Oh, the white sleeves on the branches of the plum tree.

It's been easy so far in this blog to talk about incidental encounters, the chance meetings, the short-term engagements, the Other that doesn't hang around; but what about the long-term encounters of family, or perhaps marriage? I mean parents and children, siblings, spouses and all the many people we know for years through good times and bad.

I'm thinking of the celebrations and the crises, the vacations and the  jobs, the fallings into and out of love, the career advancements and the health declines, the birthdays and anniversaries, the memories (Oh, I forgot my daughter's birthday two days ago! How could I? Stupid! Stupid!)  What I'm talking about are the complex, evolving relationships that knit us and grip us year after year as our beards grow in and our hair falls out. (Okay, my beard, my hair)
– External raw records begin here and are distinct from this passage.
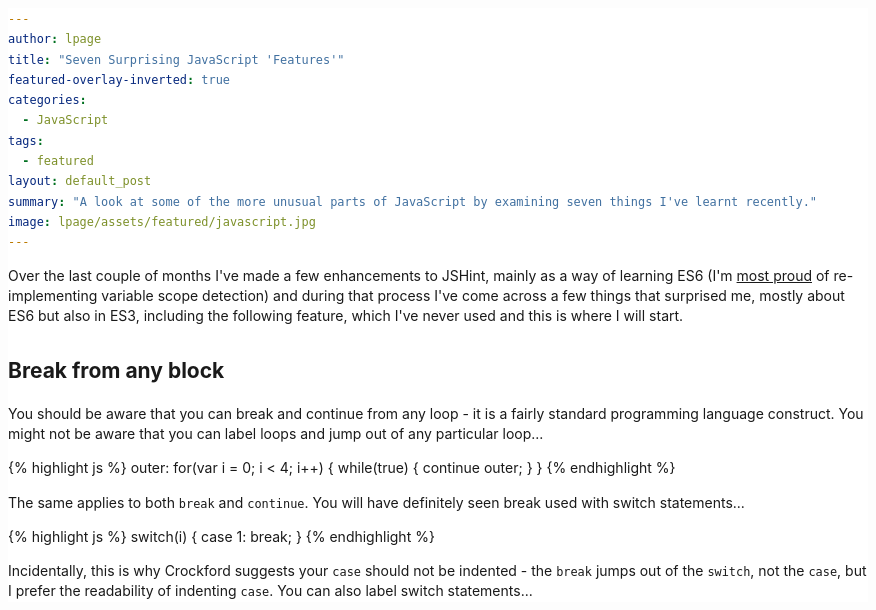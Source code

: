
 ```yaml
---
author: lpage
title: "Seven Surprising JavaScript 'Features'"
featured-overlay-inverted: true
categories:
  - JavaScript
tags:
  - featured
layout: default_post
summary: "A look at some of the more unusual parts of JavaScript by examining seven things I've learnt recently."
image: lpage/assets/featured/javascript.jpg
---
```


Over the last couple of months I've made a few enhancements to JSHint, mainly as a way of learning ES6
(I'm [most proud](https://github.com/lukeapage/jshint/commit/08eb4e25962eb71f94c09f79b3b08288b91a7bce) of re-implementing
variable scope detection) and during that process I've come across a few things that surprised me, mostly about ES6
but also in ES3, including the following feature, which I've never used and this is where I will start.

## Break from any block

You should be aware that you can break and continue from any loop - it is a fairly standard programming language construct.
You might not be aware that you can label loops and jump out of any particular loop...

{% highlight js %}
outer: for(var i = 0; i < 4; i++) {
    while(true) {
        continue outer;
    }
}
{% endhighlight %}

The same applies to both `break` and `continue`. You will have definitely seen break used with switch statements...

{% highlight js %}
switch(i) {
   case 1:
       break;
}
{% endhighlight %}

Incidentally, this is why Crockford suggests your `case` should not be indented - the `break` jumps out of the `switch`, not the `case`, but I prefer the readability of indenting `case`.
You can also label switch statements...
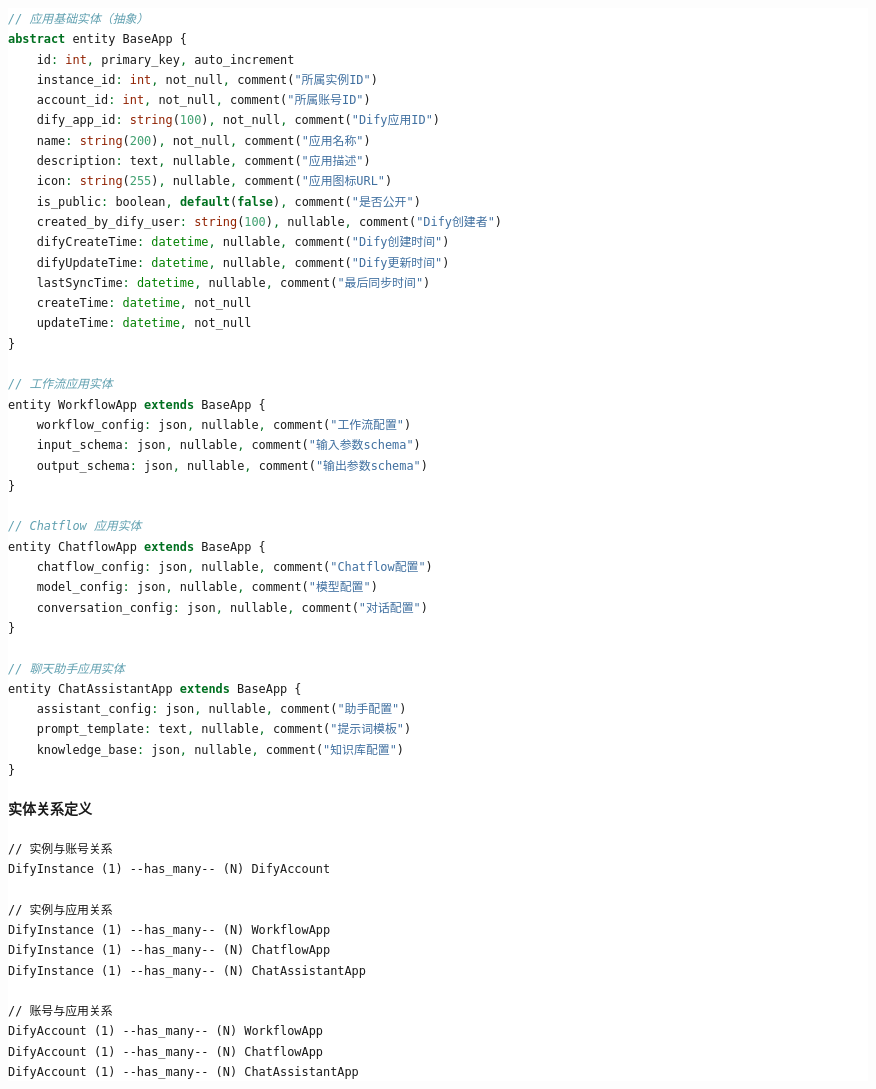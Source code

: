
 ```php
// 应用基础实体（抽象）
abstract entity BaseApp {
    id: int, primary_key, auto_increment
    instance_id: int, not_null, comment("所属实例ID")
    account_id: int, not_null, comment("所属账号ID")
    dify_app_id: string(100), not_null, comment("Dify应用ID")
    name: string(200), not_null, comment("应用名称")
    description: text, nullable, comment("应用描述")
    icon: string(255), nullable, comment("应用图标URL")
    is_public: boolean, default(false), comment("是否公开")
    created_by_dify_user: string(100), nullable, comment("Dify创建者")
    difyCreateTime: datetime, nullable, comment("Dify创建时间")
    difyUpdateTime: datetime, nullable, comment("Dify更新时间")
    lastSyncTime: datetime, nullable, comment("最后同步时间")
    createTime: datetime, not_null
    updateTime: datetime, not_null
}

// 工作流应用实体
entity WorkflowApp extends BaseApp {
    workflow_config: json, nullable, comment("工作流配置")
    input_schema: json, nullable, comment("输入参数schema")
    output_schema: json, nullable, comment("输出参数schema")
}

// Chatflow 应用实体
entity ChatflowApp extends BaseApp {
    chatflow_config: json, nullable, comment("Chatflow配置")
    model_config: json, nullable, comment("模型配置")
    conversation_config: json, nullable, comment("对话配置")
}

// 聊天助手应用实体
entity ChatAssistantApp extends BaseApp {
    assistant_config: json, nullable, comment("助手配置")
    prompt_template: text, nullable, comment("提示词模板")
    knowledge_base: json, nullable, comment("知识库配置")
}
```

#### 实体关系定义

```
// 实例与账号关系
DifyInstance (1) --has_many-- (N) DifyAccount

// 实例与应用关系
DifyInstance (1) --has_many-- (N) WorkflowApp
DifyInstance (1) --has_many-- (N) ChatflowApp
DifyInstance (1) --has_many-- (N) ChatAssistantApp

// 账号与应用关系
DifyAccount (1) --has_many-- (N) WorkflowApp
DifyAccount (1) --has_many-- (N) ChatflowApp
DifyAccount (1) --has_many-- (N) ChatAssistantApp
```
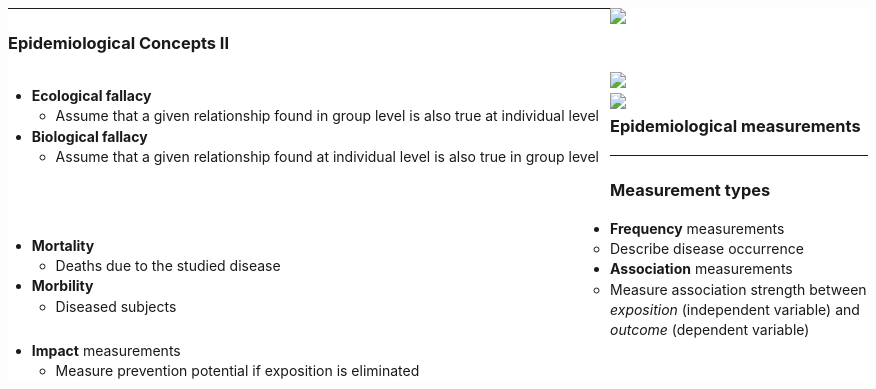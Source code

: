 </div>

<div  style="float:right; width:30%;" class="fragment">
<img src="C01_assets/covid.png" style="background:none; border:none; box-shadow:none;">
</div>

---

### Epidemiological Concepts II

<div style="float:left; width:70%;" class="fragment">

* **Ecological fallacy**
  * Assume that a given relationship found in group level is also true at individual level
* **Biological fallacy**
  * Assume that a given relationship found at individual level is also true in group level
</br>
</br>

</div>

<div  style="float:right; width:30%;" class="fragment">
<img src="C01_assets/fallacy.png" style="background:none; border:none; box-shadow:none;">
</div>

<div  style="float:right; width:30%;" class="fragment">
<img src="C01_assets/skull.png" style="background:none; border:none; box-shadow:none;">
</div>

<div style="float:left; width:70%;" class="fragment">

* **Mortality**
  * Deaths due to the studied disease
* **Morbility**
  * Diseased subjects

</div>


---

### Epidemiological measurements

---

### Measurement types

* &shy;**Frequency** measurements
  * &shy;Describe disease occurrence
* &shy;**Association** measurements
  * &shy;Measure association strength between *exposition* (independent variable) and *outcome* (dependent variable)
* &shy;**Impact** measurements
  * &shy;Measure prevention potential if exposition is eliminated
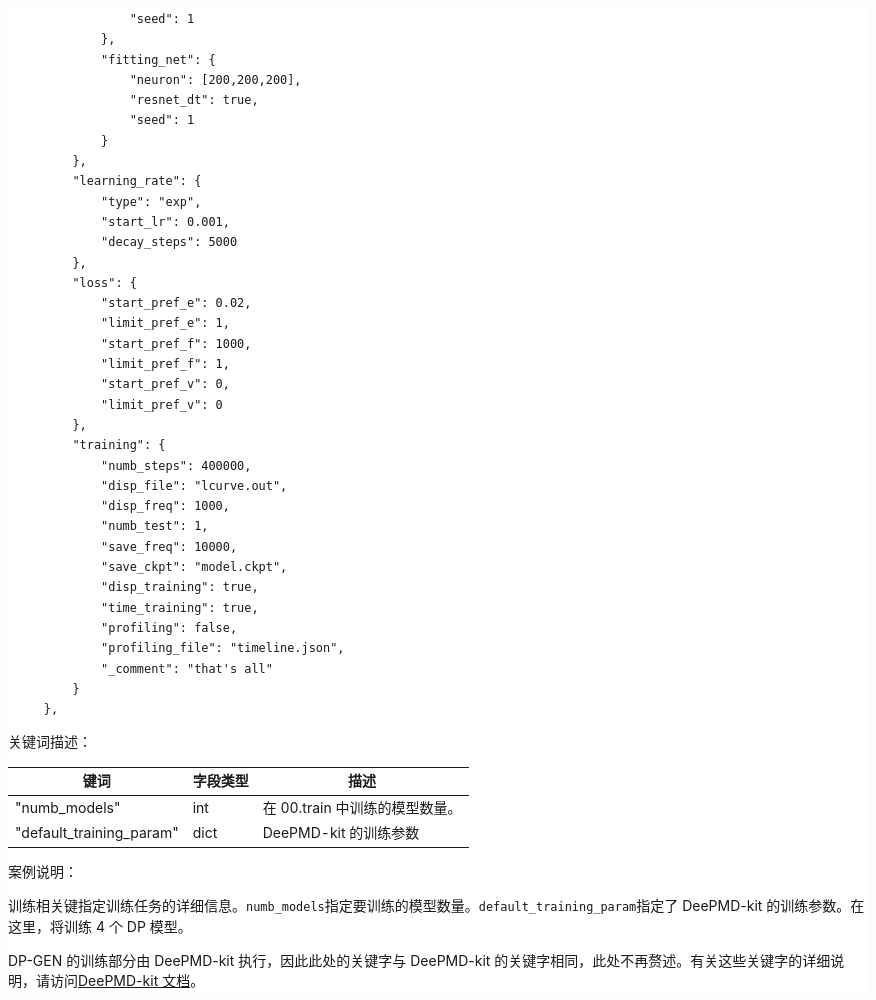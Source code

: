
 ```
                 "seed": 1
             },
             "fitting_net": {
                 "neuron": [200,200,200],
                 "resnet_dt": true,
                 "seed": 1
             }
         },
         "learning_rate": {
             "type": "exp",
             "start_lr": 0.001,
             "decay_steps": 5000
         },
         "loss": {
             "start_pref_e": 0.02,
             "limit_pref_e": 1,
             "start_pref_f": 1000,
             "limit_pref_f": 1,
             "start_pref_v": 0,
             "limit_pref_v": 0
         },
         "training": {
             "numb_steps": 400000,
             "disp_file": "lcurve.out",
             "disp_freq": 1000,
             "numb_test": 1,
             "save_freq": 10000,
             "save_ckpt": "model.ckpt",
             "disp_training": true,
             "time_training": true,
             "profiling": false,
             "profiling_file": "timeline.json",
             "_comment": "that's all"
         }
     },
```

关键词描述：

| 键词                      | 字段类型  | 描述                          |
|---------------------------|----------|-------------------------------|
| "numb_models"             | int      | 在 00.train 中训练的模型数量。  |
| "default_training_param"  | dict     | DeePMD-kit 的训练参数          |

案例说明：

训练相关键指定训练任务的详细信息。`numb_models`指定要训练的模型数量。`default_training_param`指定了 DeePMD-kit 的训练参数。在这里，将训练 4 个 DP 模型。

DP-GEN 的训练部分由 DeePMD-kit 执行，因此此处的关键字与 DeePMD-kit 的关键字相同，此处不再赘述。有关这些关键字的详细说明，请访问[DeePMD-kit 文档](https://deepmd.readthedocs.io/)。
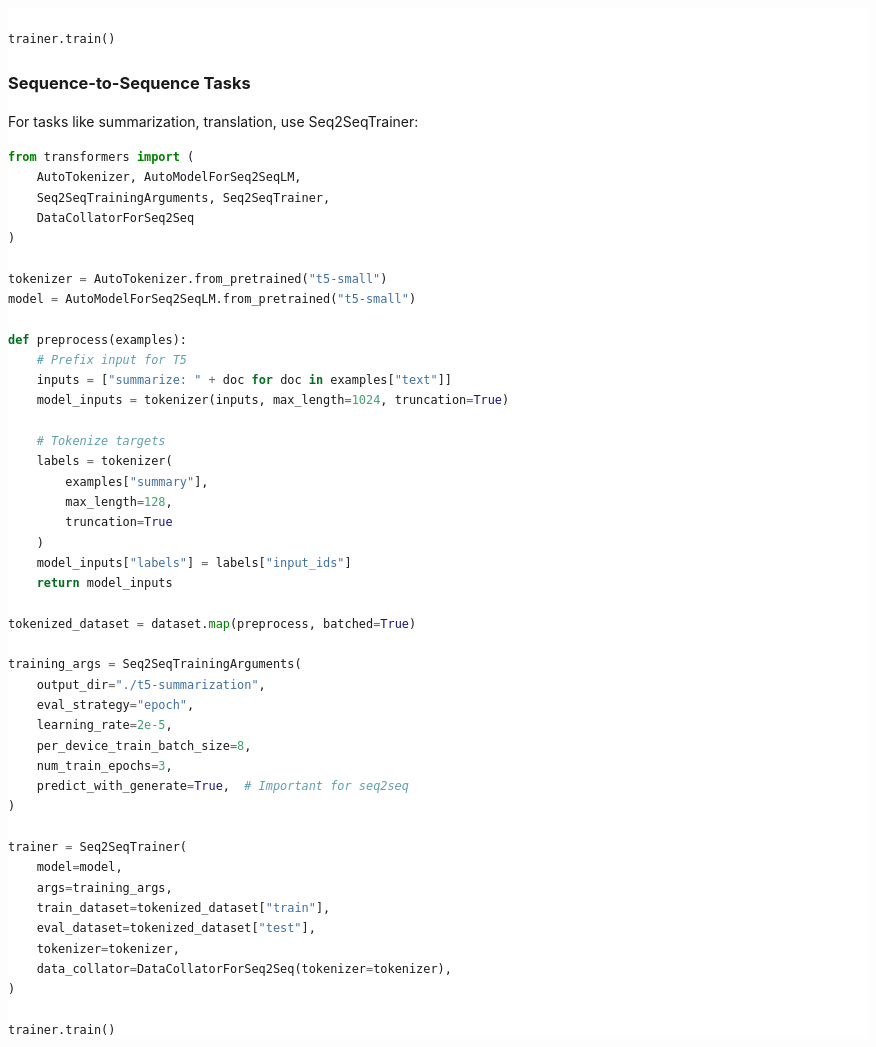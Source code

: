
 ```python

trainer.train()
```

### Sequence-to-Sequence Tasks

For tasks like summarization, translation, use Seq2SeqTrainer:

```python
from transformers import (
    AutoTokenizer, AutoModelForSeq2SeqLM,
    Seq2SeqTrainingArguments, Seq2SeqTrainer,
    DataCollatorForSeq2Seq
)

tokenizer = AutoTokenizer.from_pretrained("t5-small")
model = AutoModelForSeq2SeqLM.from_pretrained("t5-small")

def preprocess(examples):
    # Prefix input for T5
    inputs = ["summarize: " + doc for doc in examples["text"]]
    model_inputs = tokenizer(inputs, max_length=1024, truncation=True)

    # Tokenize targets
    labels = tokenizer(
        examples["summary"],
        max_length=128,
        truncation=True
    )
    model_inputs["labels"] = labels["input_ids"]
    return model_inputs

tokenized_dataset = dataset.map(preprocess, batched=True)

training_args = Seq2SeqTrainingArguments(
    output_dir="./t5-summarization",
    eval_strategy="epoch",
    learning_rate=2e-5,
    per_device_train_batch_size=8,
    num_train_epochs=3,
    predict_with_generate=True,  # Important for seq2seq
)

trainer = Seq2SeqTrainer(
    model=model,
    args=training_args,
    train_dataset=tokenized_dataset["train"],
    eval_dataset=tokenized_dataset["test"],
    tokenizer=tokenizer,
    data_collator=DataCollatorForSeq2Seq(tokenizer=tokenizer),
)

trainer.train()
```
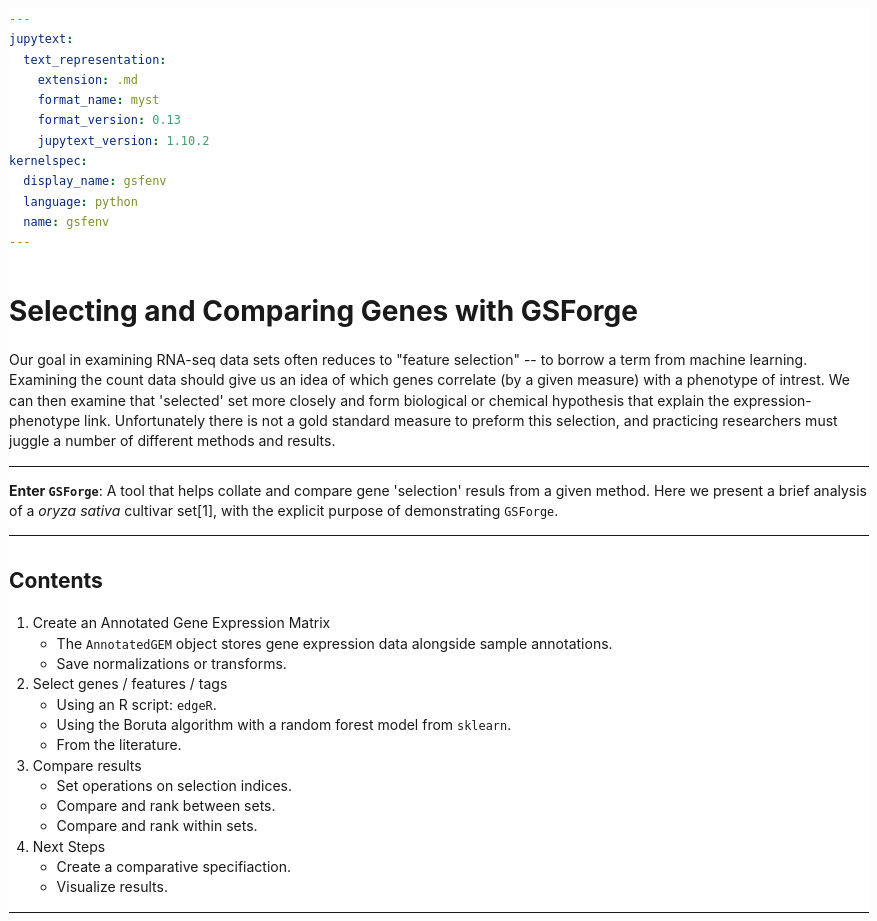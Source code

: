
 ```yaml
---
jupytext:
  text_representation:
    extension: .md
    format_name: myst
    format_version: 0.13
    jupytext_version: 1.10.2
kernelspec:
  display_name: gsfenv
  language: python
  name: gsfenv
---
```


# Selecting and Comparing Genes with GSForge


Our goal in examining RNA-seq data sets often reduces to "feature selection" -- to borrow a term from machine learning.
Examining the count data should give us an idea of which genes correlate (by a given measure) with a phenotype of intrest.
We can then examine that 'selected' set more closely and form biological or chemical hypothesis that explain the expression-phenotype link. Unfortunately there is not a gold standard measure to preform this selection, and practicing researchers must juggle a number of different methods and results.


---

**Enter `GSForge`**: 
A tool that helps collate and compare gene 'selection' resuls from a given method.
Here we present a brief analysis of a *oryza sativa* cultivar set[1], with the explicit purpose of demonstrating `GSForge`.

---


## Contents

1. Create an Annotated Gene Expression Matrix
    + The `AnnotatedGEM` object stores gene expression data alongside sample annotations.
    + Save normalizations or transforms.
2. Select genes / features / tags
    + Using an R script: `edgeR`.
    + Using the Boruta algorithm with a random forest model from `sklearn`.
    + From the literature.
3. Compare results
    + Set operations on selection indices.
    + Compare and rank between sets.
    + Compare and rank within sets.
4. Next Steps
    + Create a comparative specifiaction.
    + Visualize results.

---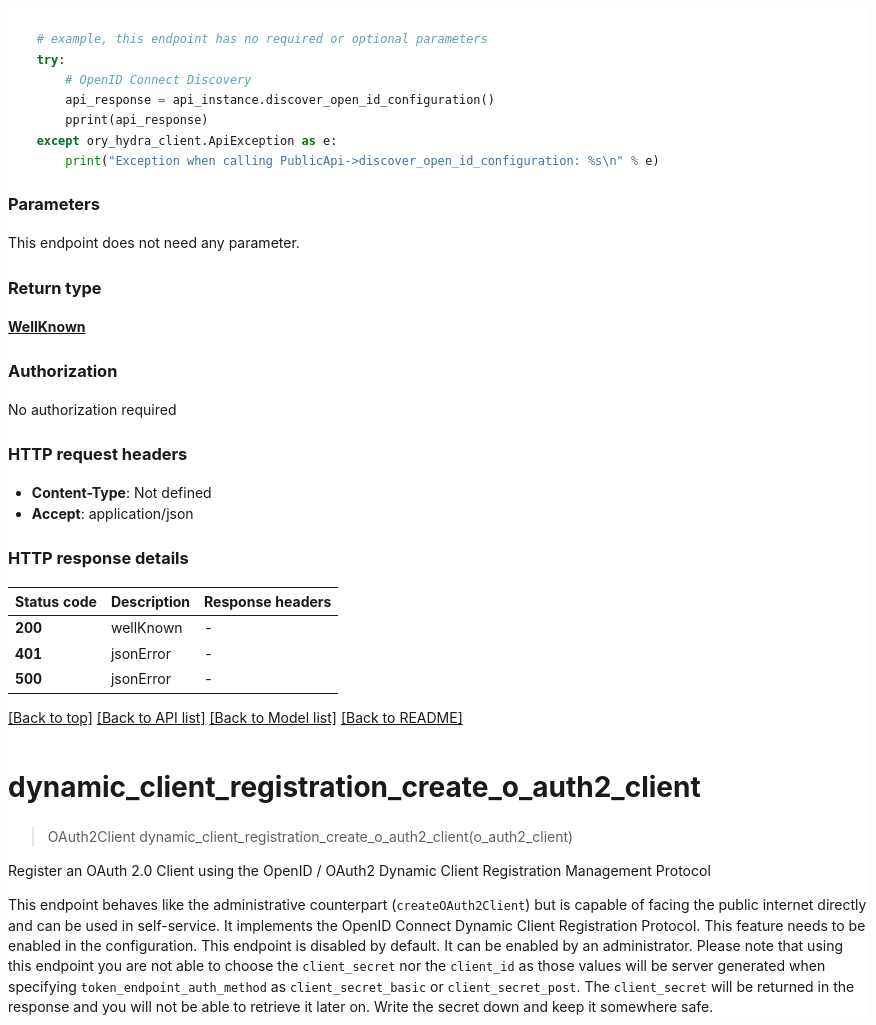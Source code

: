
 ```python

    # example, this endpoint has no required or optional parameters
    try:
        # OpenID Connect Discovery
        api_response = api_instance.discover_open_id_configuration()
        pprint(api_response)
    except ory_hydra_client.ApiException as e:
        print("Exception when calling PublicApi->discover_open_id_configuration: %s\n" % e)
```


### Parameters
This endpoint does not need any parameter.

### Return type

[**WellKnown**](WellKnown.md)

### Authorization

No authorization required

### HTTP request headers

 - **Content-Type**: Not defined
 - **Accept**: application/json


### HTTP response details

| Status code | Description | Response headers |
|-------------|-------------|------------------|
**200** | wellKnown |  -  |
**401** | jsonError |  -  |
**500** | jsonError |  -  |

[[Back to top]](#) [[Back to API list]](../README.md#documentation-for-api-endpoints) [[Back to Model list]](../README.md#documentation-for-models) [[Back to README]](../README.md)

# **dynamic_client_registration_create_o_auth2_client**
> OAuth2Client dynamic_client_registration_create_o_auth2_client(o_auth2_client)

Register an OAuth 2.0 Client using the OpenID / OAuth2 Dynamic Client Registration Management Protocol

This endpoint behaves like the administrative counterpart (`createOAuth2Client`) but is capable of facing the public internet directly and can be used in self-service. It implements the OpenID Connect Dynamic Client Registration Protocol. This feature needs to be enabled in the configuration. This endpoint is disabled by default. It can be enabled by an administrator.  Please note that using this endpoint you are not able to choose the `client_secret` nor the `client_id` as those values will be server generated when specifying `token_endpoint_auth_method` as `client_secret_basic` or `client_secret_post`.  The `client_secret` will be returned in the response and you will not be able to retrieve it later on. Write the secret down and keep it somewhere safe.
What about sisters, for instance, each loving each other deeply, and yet able to irritate and exasperate the other like no one else. Affection, guilt, pride, anger: there is no emotion sisters can't feel about the other; yet they can never not be connected, never not vulnerable to the joys and sorrows of being linked. The first glimpse of the new baby in the bassinet by her older sibling--curious, resentful, cautious, adoring--is just the beginning of years of looking at and looking away from each other. Each brings out in the other what neither like and both love. There are betrayals and failures as well as loyalties so solid as to make even rocks look squishy.

The image comes to mind of double-stars circling each other in the vast volumes of space, streams of fire pulled out of each, spiraling into the other, plumes of incandescence shooting out into the cosmos--a grand vision for such a humble, heartfelt interaction.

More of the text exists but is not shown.